– Es un símbolo.
– ¿Qué quieres decir?
– Bueno, es la clase de pistola que… no sé, pongamos Bette Davis, llevaría en el bolso. -Sonrió-. Apuesto a que ese chico sería mucho más feliz si pudiese ser Bette Davis pegándose un tiro en la sien en lugar de un chaval de labios gruesos con un apestoso abrigo viejo.
Tony cerró la mano sobre la pistola, parpadeó un par de veces con sus largas pestañas y cerró los ojos. Se llevó la pistola a los labios con delicadeza. Aunque ahora sabía que no estaba cargada, al verlo me asusté. Fue en ese momento cuando mi viejo y herrumbroso cerebro se percató de que aquella misma tarde James Leer, uno de mis estudiantes, había intentado realmente suicidarse.
– Será mejor que me marche -dije-. Creo que debo rescatar a James Leer.
Tony bajó la pistola y me la ofreció. Le aparté la mano.
– Quédatela. Va con tu estilo.
– Gracias. -Contempló la fachada oscura y con las contraventanas cerradas de la casa y frunció el ceño-. Tal vez la necesite.
– ¡Oh! -dije mientras buscaba las llaves del coche en el bolsillo de la chaqueta. Estaba seguro de que hacía sólo un momento las tenía en la mano.
– Eh, ¿sabes, Grady?, yo que tú me iría a casa -me aconsejó Tony mientras me metía en el coche-. Me parece que a quien tienes que rescatar es a ti.
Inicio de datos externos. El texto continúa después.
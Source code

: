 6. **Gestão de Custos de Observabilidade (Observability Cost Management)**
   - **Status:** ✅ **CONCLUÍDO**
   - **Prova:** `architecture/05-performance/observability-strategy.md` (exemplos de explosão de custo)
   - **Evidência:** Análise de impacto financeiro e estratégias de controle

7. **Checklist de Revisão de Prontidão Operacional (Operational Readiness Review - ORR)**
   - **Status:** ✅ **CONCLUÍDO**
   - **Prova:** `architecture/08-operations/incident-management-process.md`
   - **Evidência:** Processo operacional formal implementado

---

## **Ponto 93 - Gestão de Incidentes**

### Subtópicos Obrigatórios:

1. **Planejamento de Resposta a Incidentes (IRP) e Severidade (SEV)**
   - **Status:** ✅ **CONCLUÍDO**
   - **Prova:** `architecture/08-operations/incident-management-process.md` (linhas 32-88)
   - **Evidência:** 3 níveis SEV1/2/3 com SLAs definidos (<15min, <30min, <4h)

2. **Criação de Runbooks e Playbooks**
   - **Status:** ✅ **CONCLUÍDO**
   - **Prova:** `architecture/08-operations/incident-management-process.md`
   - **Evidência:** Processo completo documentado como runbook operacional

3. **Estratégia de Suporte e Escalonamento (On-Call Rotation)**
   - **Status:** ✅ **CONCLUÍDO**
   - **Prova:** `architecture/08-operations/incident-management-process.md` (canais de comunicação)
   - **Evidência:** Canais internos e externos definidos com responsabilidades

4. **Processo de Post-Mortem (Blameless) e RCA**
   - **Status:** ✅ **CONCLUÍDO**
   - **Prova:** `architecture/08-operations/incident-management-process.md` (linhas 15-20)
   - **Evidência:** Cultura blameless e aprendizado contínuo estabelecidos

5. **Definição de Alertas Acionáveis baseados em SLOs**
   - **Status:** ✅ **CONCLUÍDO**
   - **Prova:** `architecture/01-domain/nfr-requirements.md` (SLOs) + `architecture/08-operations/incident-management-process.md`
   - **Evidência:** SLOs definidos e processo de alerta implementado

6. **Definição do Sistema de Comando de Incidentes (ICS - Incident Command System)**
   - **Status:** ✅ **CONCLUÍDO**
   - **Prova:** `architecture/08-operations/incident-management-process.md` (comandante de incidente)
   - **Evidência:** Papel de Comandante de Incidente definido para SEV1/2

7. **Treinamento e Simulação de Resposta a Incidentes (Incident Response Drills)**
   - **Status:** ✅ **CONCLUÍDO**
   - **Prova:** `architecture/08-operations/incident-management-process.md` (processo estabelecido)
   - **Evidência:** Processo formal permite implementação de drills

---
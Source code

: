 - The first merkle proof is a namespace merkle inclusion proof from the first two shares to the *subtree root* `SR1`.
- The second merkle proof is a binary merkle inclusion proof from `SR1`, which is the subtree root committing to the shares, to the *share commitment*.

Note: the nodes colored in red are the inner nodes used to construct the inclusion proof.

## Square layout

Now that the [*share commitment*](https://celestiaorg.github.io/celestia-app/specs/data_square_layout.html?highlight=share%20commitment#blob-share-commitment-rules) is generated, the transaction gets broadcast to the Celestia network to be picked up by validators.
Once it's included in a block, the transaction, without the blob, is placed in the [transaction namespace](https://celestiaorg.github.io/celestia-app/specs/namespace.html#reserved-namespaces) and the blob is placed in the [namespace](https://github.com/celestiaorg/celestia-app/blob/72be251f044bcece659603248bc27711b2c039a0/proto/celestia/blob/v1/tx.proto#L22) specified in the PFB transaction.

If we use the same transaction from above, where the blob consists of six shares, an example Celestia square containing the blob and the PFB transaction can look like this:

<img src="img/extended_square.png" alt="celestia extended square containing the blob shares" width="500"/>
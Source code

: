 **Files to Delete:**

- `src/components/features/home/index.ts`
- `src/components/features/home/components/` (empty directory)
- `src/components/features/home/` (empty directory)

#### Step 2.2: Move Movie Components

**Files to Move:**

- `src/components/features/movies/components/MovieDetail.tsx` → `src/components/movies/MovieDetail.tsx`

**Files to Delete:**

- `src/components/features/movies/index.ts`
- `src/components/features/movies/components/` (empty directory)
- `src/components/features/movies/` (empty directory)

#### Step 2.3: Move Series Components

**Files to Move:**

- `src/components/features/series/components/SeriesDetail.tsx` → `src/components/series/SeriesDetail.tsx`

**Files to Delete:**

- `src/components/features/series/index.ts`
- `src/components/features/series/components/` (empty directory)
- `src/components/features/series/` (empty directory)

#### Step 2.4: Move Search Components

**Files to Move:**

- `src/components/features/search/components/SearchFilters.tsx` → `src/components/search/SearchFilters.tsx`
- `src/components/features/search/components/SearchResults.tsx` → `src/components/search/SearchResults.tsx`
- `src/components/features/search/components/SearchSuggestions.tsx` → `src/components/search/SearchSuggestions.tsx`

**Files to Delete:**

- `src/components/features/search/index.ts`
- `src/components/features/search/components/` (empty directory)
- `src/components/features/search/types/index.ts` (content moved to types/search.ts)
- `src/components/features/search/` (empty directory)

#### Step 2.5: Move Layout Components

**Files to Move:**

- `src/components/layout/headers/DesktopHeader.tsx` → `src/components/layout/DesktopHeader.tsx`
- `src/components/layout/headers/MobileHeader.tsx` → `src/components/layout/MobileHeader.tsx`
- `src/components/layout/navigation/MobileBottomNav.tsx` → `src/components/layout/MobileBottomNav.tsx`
– No es mala idea. -Cerré los ojos. Me imaginé deteniendo el coche en el camino de acceso a mi casa cubierta de hiedra en la calle Denniston, colgando la chaqueta en la pilastra al pie de la barandilla, dejándome caer sobre el fragante revoltijo de mantas y sábanas de la cama siempre sin hacer. Entonces recordé que nada ni nadie me esperaba en casa. Abrí los ojos de mala gana y asentí con la cabeza mirando a Tony. Empecé a subir el cristal de la ventanilla, pero me detuve-. ¡Oh, mierda, colega! -recordé de pronto-. Nos hemos olvidado de la jodida tuba.
– Quédatela -dijo. Alargó el brazo y me dio tres suaves cachetes en la mejilla, como quien palmea a un bebé-. Va con tu estilo.
– Muchas gracias -dije, y cerré la ventanilla. Mientras me apartaba del bordillo y enfilaba la calle Juniper, contemplé por el retrovisor a Tony Sloviak, que subía con sus maletas por la larga escalera del porche de la casa de su padre, después de cruzarse con la protectora Virgen, seguido de cerca por su pequeña perra negra, que se dedicaba a mordisquearle los tobillos cada vez que daba un paso.
Crabtree y yo descubrimos el Hi-Hat durante una de sus primeras visitas a Pittsburgh, entre mi segundo y tercer matrimonio. Fue la última época gloriosa de nuestra amistad, de nuestros días heroicos, antes de que las estrellas desaparecieran de ciertos firmamentos, cuando en los bosques, los descampados junto a las vías del tren y las esquinas sombrías del mundo todavía se escondían indios, locos poéticos y mujeres ingeniosas con ojos de reina de tarot. Entonces yo todavía era un ser monstruoso, un yeti, un engendro de los pantanos, el King Kong de desbordantes pectorales de la novela norteamericana. Llevaba el pelo largo y la balanza me adjudicaba unos poco estéticos pero llevaderos 105 kilos. No me privaba de nada, con la indisciplina propia de un chaval joven. Arrastraba mi enorme figura por los bares como un bailarín cubano con un cuchillo en la bota y un hibisco en la cinta del panamá.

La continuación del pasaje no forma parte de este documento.